■ Exercise aim
Copy every entry exactly, but skip the pictures.

Start of Data extract

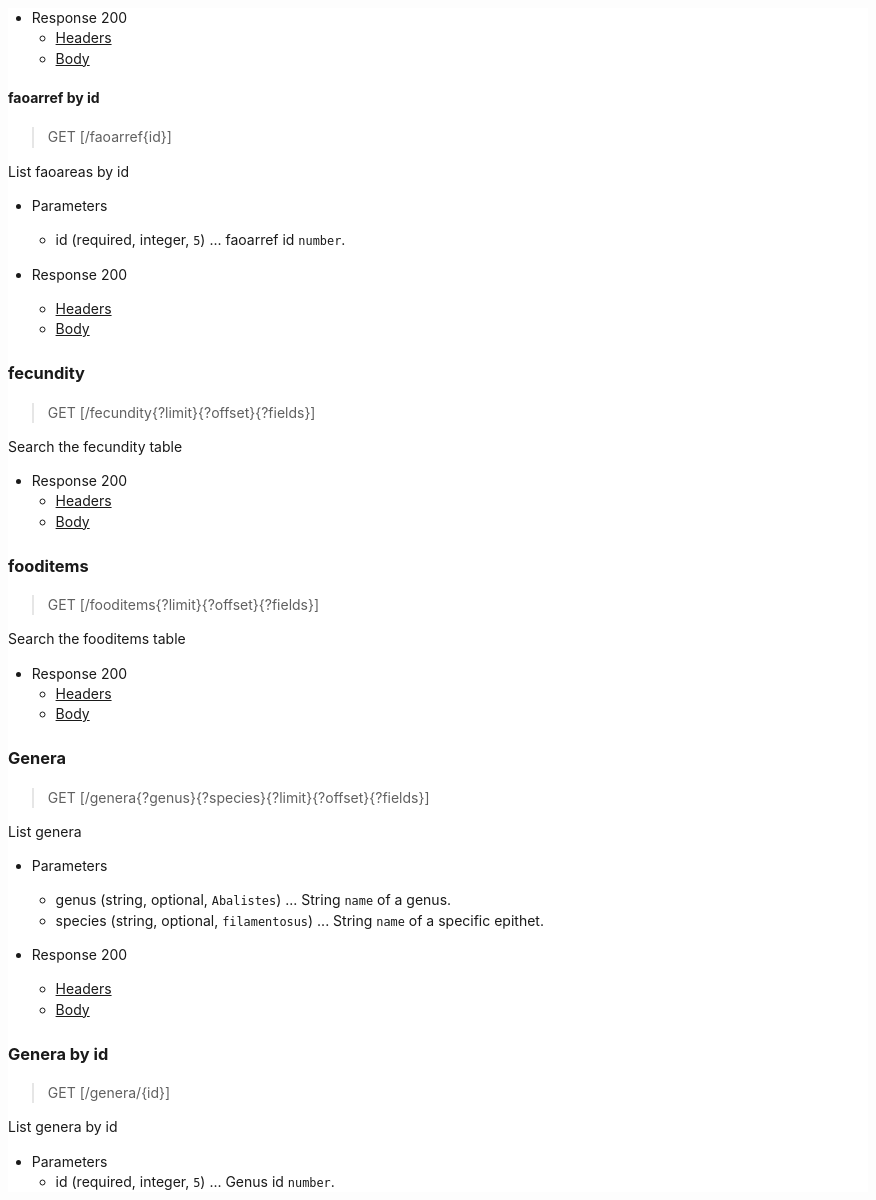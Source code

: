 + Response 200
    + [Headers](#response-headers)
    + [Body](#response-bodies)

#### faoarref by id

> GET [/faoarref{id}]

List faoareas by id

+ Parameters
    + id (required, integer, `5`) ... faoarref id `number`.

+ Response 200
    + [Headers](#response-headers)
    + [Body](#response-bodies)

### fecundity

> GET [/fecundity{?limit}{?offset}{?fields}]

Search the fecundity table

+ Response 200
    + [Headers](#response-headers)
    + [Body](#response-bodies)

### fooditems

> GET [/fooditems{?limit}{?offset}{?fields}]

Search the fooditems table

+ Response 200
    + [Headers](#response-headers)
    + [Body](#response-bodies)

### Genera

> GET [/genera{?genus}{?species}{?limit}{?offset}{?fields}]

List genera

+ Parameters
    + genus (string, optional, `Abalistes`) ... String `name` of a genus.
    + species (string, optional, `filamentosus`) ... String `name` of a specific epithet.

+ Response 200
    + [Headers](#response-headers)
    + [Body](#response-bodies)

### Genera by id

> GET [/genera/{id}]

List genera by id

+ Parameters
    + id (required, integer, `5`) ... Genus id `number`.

End of Data extract

■ Exercise output
Source code

: + Response 200
    + [Headers](#response-headers)
    + [Body](#response-bodies)

#### faoarref by id

> GET [/faoarref{id}]

List faoareas by id

+ Parameters
    + id (required, integer, `5`) ... faoarref id `number`.

+ Response 200
    + [Headers](#response-headers)
    + [Body](#response-bodies)

### fecundity

> GET [/fecundity{?limit}{?offset}{?fields}]

Search the fecundity table

+ Response 200
    + [Headers](#response-headers)
    + [Body](#response-bodies)

### fooditems

> GET [/fooditems{?limit}{?offset}{?fields}]

Search the fooditems table

+ Response 200
    + [Headers](#response-headers)
    + [Body](#response-bodies)

### Genera

> GET [/genera{?genus}{?species}{?limit}{?offset}{?fields}]

List genera

+ Parameters
    + genus (string, optional, `Abalistes`) ... String `name` of a genus.
    + species (string, optional, `filamentosus`) ... String `name` of a specific epithet.

+ Response 200
    + [Headers](#response-headers)
    + [Body](#response-bodies)

### Genera by id

> GET [/genera/{id}]

List genera by id

+ Parameters
    + id (required, integer, `5`) ... Genus id `number`.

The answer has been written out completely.